-- YOUR TASK --
Look through the records below for the line with "ShengYu = 0". Return that line and each one after it up to and including the line with "使用 index = args.index('-c')", exactly.

-=-=-

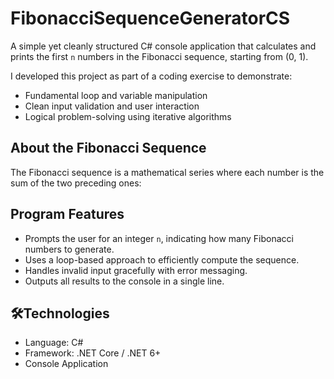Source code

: # FibonacciSequenceGeneratorCS

A simple yet cleanly structured C# console application that calculates and prints the first `n` numbers in the Fibonacci sequence, starting from (0, 1).

I developed this project as part of a coding exercise to demonstrate:
- Fundamental loop and variable manipulation
- Clean input validation and user interaction
- Logical problem-solving using iterative algorithms

## About the Fibonacci Sequence

The Fibonacci sequence is a mathematical series where each number is the sum of the two preceding ones:

##  Program Features

- Prompts the user for an integer `n`, indicating how many Fibonacci numbers to generate.
- Uses a loop-based approach to efficiently compute the sequence.
- Handles invalid input gracefully with error messaging.
- Outputs all results to the console in a single line.

## 🛠Technologies

- Language: C#
- Framework: .NET Core / .NET 6+
- Console Application

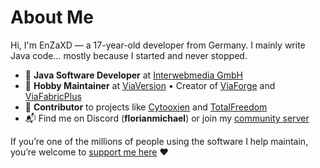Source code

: # About Me  

Hi, I'm EnZaXD — a 17-year-old developer from Germany. I mainly write Java code… mostly because I started and never stopped.

* 💼 **Java Software Developer** at [Interwebmedia GmbH](https://github.com/iwmedia)
* 🔧 **Hobby Maintainer** at [ViaVersion](https://github.com/ViaVersion)
  • Creator of [ViaForge](https://github.com/ViaVersion/ViaForge) and [ViaFabricPlus](https://github.com/ViaVersion/ViaFabricPlus)
* 📌 **Contributor** to projects like [Cytooxien](https://cytooxien.de/) and [TotalFreedom](https://totalfreedom.me/)
* 📬 Find me on Discord (**florianmichael**) or join my [community server](https://discord.gg/97GXQxuf7W)

If you’re one of the millions of people using the software I help maintain, you’re welcome to [support me here](https://florianmichael.de/donate) ❤️
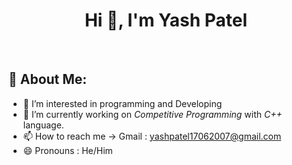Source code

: <h1 align="center">Hi 👋, I'm Yash Patel</h1>



<br/>

## 💫 About Me:
- 👀 I’m interested in programming and Developing
- 🔭 I’m currently working on *Competitive Programming* with *C++* language.
- 📫 How to reach me -> Gmail : yashpatel17062007@gmail.com
- 😄 Pronouns : He/Him
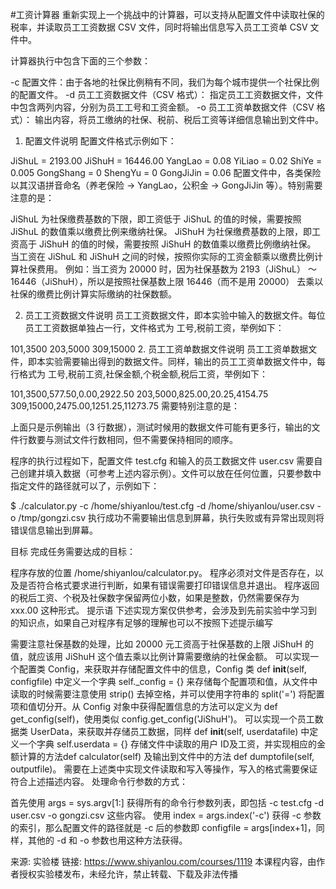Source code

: #工资计算器
重新实现上一个挑战中的计算器，可以支持从配置文件中读取社保的税率，并读取员工工资数据 CSV 文件，同时将输出信息写入员工工资单 CSV 文件中。

计算器执行中包含下面的三个参数：

-c 配置文件：由于各地的社保比例稍有不同，我们为每个城市提供一个社保比例的配置文件。
-d 员工工资数据文件（CSV 格式）： 指定员工工资数据文件，文件中包含两列内容，分别为员工工号和工资金额。
-o 员工工资单数据文件（CSV 格式）： 输出内容，将员工缴纳的社保、税前、税后工资等详细信息输出到文件中。
1. 配置文件说明
配置文件格式示例如下：

JiShuL = 2193.00
JiShuH = 16446.00
YangLao = 0.08
YiLiao = 0.02
ShiYe = 0.005
GongShang = 0
ShengYu = 0
GongJiJin = 0.06
配置文件中，各类保险以其汉语拼音命名（养老保险 → YangLao，公积金 → GongJiJin 等）。特别需要注意的是：

JiShuL 为社保缴费基数的下限，即工资低于 JiShuL 的值的时候，需要按照 JiShuL 的数值乘以缴费比例来缴纳社保。
JiShuH 为社保缴费基数的上限，即工资高于 JiShuH 的值的时候，需要按照 JiShuH 的数值乘以缴费比例缴纳社保。
当工资在 JiShuL 和 JiShuH 之间的时候，按照你实际的工资金额乘以缴费比例计算社保费用。
例如：当工资为 20000 时，因为社保基数为 2193（JiShuL） ～ 16446（JiShuH），所以是按照社保基数上限 16446（而不是用 20000） 去乘以社保的缴费比例计算实际缴纳的社保数额。

2. 员工工资数据文件说明
员工工资数据文件，即本实验中输入的数据文件。每位员工工资数据单独占一行，文件格式为 工号,税前工资，举例如下：

101,3500
203,5000
309,15000
2. 员工工资单数据文件说明
员工工资单数据文件，即本实验需要输出得到的数据文件。同样，输出的员工工资单数据文件中，每行格式为 工号,税前工资,社保金额,个税金额,税后工资，举例如下：

101,3500,577.50,0.00,2922.50
203,5000,825.00,20.25,4154.75
309,15000,2475.00,1251.25,11273.75
需要特别注意的是：

上面只是示例输出（3 行数据），测试时候用的数据文件可能有更多行，输出的文件行数要与测试文件行数相同，但不需要保持相同的顺序。

程序的执行过程如下，配置文件 test.cfg 和输入的员工数据文件 user.csv 需要自己创建并填入数据（可参考上述内容示例）。文件可以放在任何位置，只要参数中指定文件的路径就可以了，示例如下：

$ ./calculator.py -c /home/shiyanlou/test.cfg -d /home/shiyanlou/user.csv -o /tmp/gongzi.csv
执行成功不需要输出信息到屏幕，执行失败或有异常出现则将错误信息输出到屏幕。

目标
完成任务需要达成的目标：

程序存放的位置 /home/shiyanlou/calculator.py。
程序必须对文件是否存在，以及是否符合格式要求进行判断，如果有错误需要打印错误信息并退出。
程序返回的税后工资、个税及社保数字保留两位小数，如果是整数，仍然需要保存为 xxx.00 这种形式。
提示语
下述实现方案仅供参考，会涉及到先前实验中学习到的知识点，如果自己对程序有足够的理解也可以不按照下述提示编写

需要注意社保基数的处理，比如 20000 元工资高于社保基数的上限 JiShuH 的值，就应该用 JiShuH 这个值去乘以比例计算需要缴纳的社保金额。
可以实现一个配置类 Config，来获取并存储配置文件中的信息，Config 类 def __init__(self, configfile) 中定义一个字典 self._config = {} 来存储每个配置项和值，从文件中读取的时候需要注意使用 strip() 去掉空格，并可以使用字符串的 split('=') 将配置项和值切分开。从 Config 对象中获得配置信息的方法可以定义为 def get_config(self)，使用类似 config.get_config('JiShuH')。
可以实现一个员工数据类 UserData，来获取并存储员工数据，同样 def __init__(self, userdatafile) 中定义一个字典 self.userdata = {} 存储文件中读取的用户 ID及工资，并实现相应的金额计算的方法def calculator(self) 及输出到文件中的方法 def dumptofile(self, outputfile)。
需要在上述类中实现文件读取和写入等操作，写入的格式需要保证符合上述描述内容。
处理命令行参数的方式：

首先使用 args = sys.argv[1:] 获得所有的命令行参数列表，即包括 -c test.cfg -d user.csv -o gongzi.csv 这些内容。
使用 index = args.index('-c') 获得 -c 参数的索引，那么配置文件的路径就是 -c 后的参数即 configfile = args[index+1]，同样，其他的 -d 和 -o 参数也用这种方法获得。

来源: 实验楼
链接: https://www.shiyanlou.com/courses/1119
本课程内容，由作者授权实验楼发布，未经允许，禁止转载、下载及非法传播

-=-=-

-- WRITTEN SOLUTION --
ShengYu = 0
GongJiJin = 0.06
配置文件中，各类保险以其汉语拼音命名（养老保险 → YangLao，公积金 → GongJiJin 等）。特别需要注意的是：

JiShuL 为社保缴费基数的下限，即工资低于 JiShuL 的值的时候，需要按照 JiShuL 的数值乘以缴费比例来缴纳社保。
JiShuH 为社保缴费基数的上限，即工资高于 JiShuH 的值的时候，需要按照 JiShuH 的数值乘以缴费比例缴纳社保。
当工资在 JiShuL 和 JiShuH 之间的时候，按照你实际的工资金额乘以缴费比例计算社保费用。
例如：当工资为 20000 时，因为社保基数为 2193（JiShuL） ～ 16446（JiShuH），所以是按照社保基数上限 16446（而不是用 20000） 去乘以社保的缴费比例计算实际缴纳的社保数额。

2. 员工工资数据文件说明
员工工资数据文件，即本实验中输入的数据文件。每位员工工资数据单独占一行，文件格式为 工号,税前工资，举例如下：

101,3500
203,5000
309,15000
2. 员工工资单数据文件说明
员工工资单数据文件，即本实验需要输出得到的数据文件。同样，输出的员工工资单数据文件中，每行格式为 工号,税前工资,社保金额,个税金额,税后工资，举例如下：

101,3500,577.50,0.00,2922.50
203,5000,825.00,20.25,4154.75
309,15000,2475.00,1251.25,11273.75
需要特别注意的是：

上面只是示例输出（3 行数据），测试时候用的数据文件可能有更多行，输出的文件行数要与测试文件行数相同，但不需要保持相同的顺序。

程序的执行过程如下，配置文件 test.cfg 和输入的员工数据文件 user.csv 需要自己创建并填入数据（可参考上述内容示例）。文件可以放在任何位置，只要参数中指定文件的路径就可以了，示例如下：

$ ./calculator.py -c /home/shiyanlou/test.cfg -d /home/shiyanlou/user.csv -o /tmp/gongzi.csv
执行成功不需要输出信息到屏幕，执行失败或有异常出现则将错误信息输出到屏幕。

目标
完成任务需要达成的目标：

程序存放的位置 /home/shiyanlou/calculator.py。
程序必须对文件是否存在，以及是否符合格式要求进行判断，如果有错误需要打印错误信息并退出。
程序返回的税后工资、个税及社保数字保留两位小数，如果是整数，仍然需要保存为 xxx.00 这种形式。
提示语
下述实现方案仅供参考，会涉及到先前实验中学习到的知识点，如果自己对程序有足够的理解也可以不按照下述提示编写

需要注意社保基数的处理，比如 20000 元工资高于社保基数的上限 JiShuH 的值，就应该用 JiShuH 这个值去乘以比例计算需要缴纳的社保金额。
可以实现一个配置类 Config，来获取并存储配置文件中的信息，Config 类 def __init__(self, configfile) 中定义一个字典 self._config = {} 来存储每个配置项和值，从文件中读取的时候需要注意使用 strip() 去掉空格，并可以使用字符串的 split('=') 将配置项和值切分开。从 Config 对象中获得配置信息的方法可以定义为 def get_config(self)，使用类似 config.get_config('JiShuH')。
可以实现一个员工数据类 UserData，来获取并存储员工数据，同样 def __init__(self, userdatafile) 中定义一个字典 self.userdata = {} 存储文件中读取的用户 ID及工资，并实现相应的金额计算的方法def calculator(self) 及输出到文件中的方法 def dumptofile(self, outputfile)。
需要在上述类中实现文件读取和写入等操作，写入的格式需要保证符合上述描述内容。
处理命令行参数的方式：

首先使用 args = sys.argv[1:] 获得所有的命令行参数列表，即包括 -c test.cfg -d user.csv -o gongzi.csv 这些内容。
使用 index = args.index('-c') 获得 -c 参数的索引，那么配置文件的路径就是 -c 后的参数即 configfile = args[index+1]，同样，其他的 -d 和 -o 参数也用这种方法获得。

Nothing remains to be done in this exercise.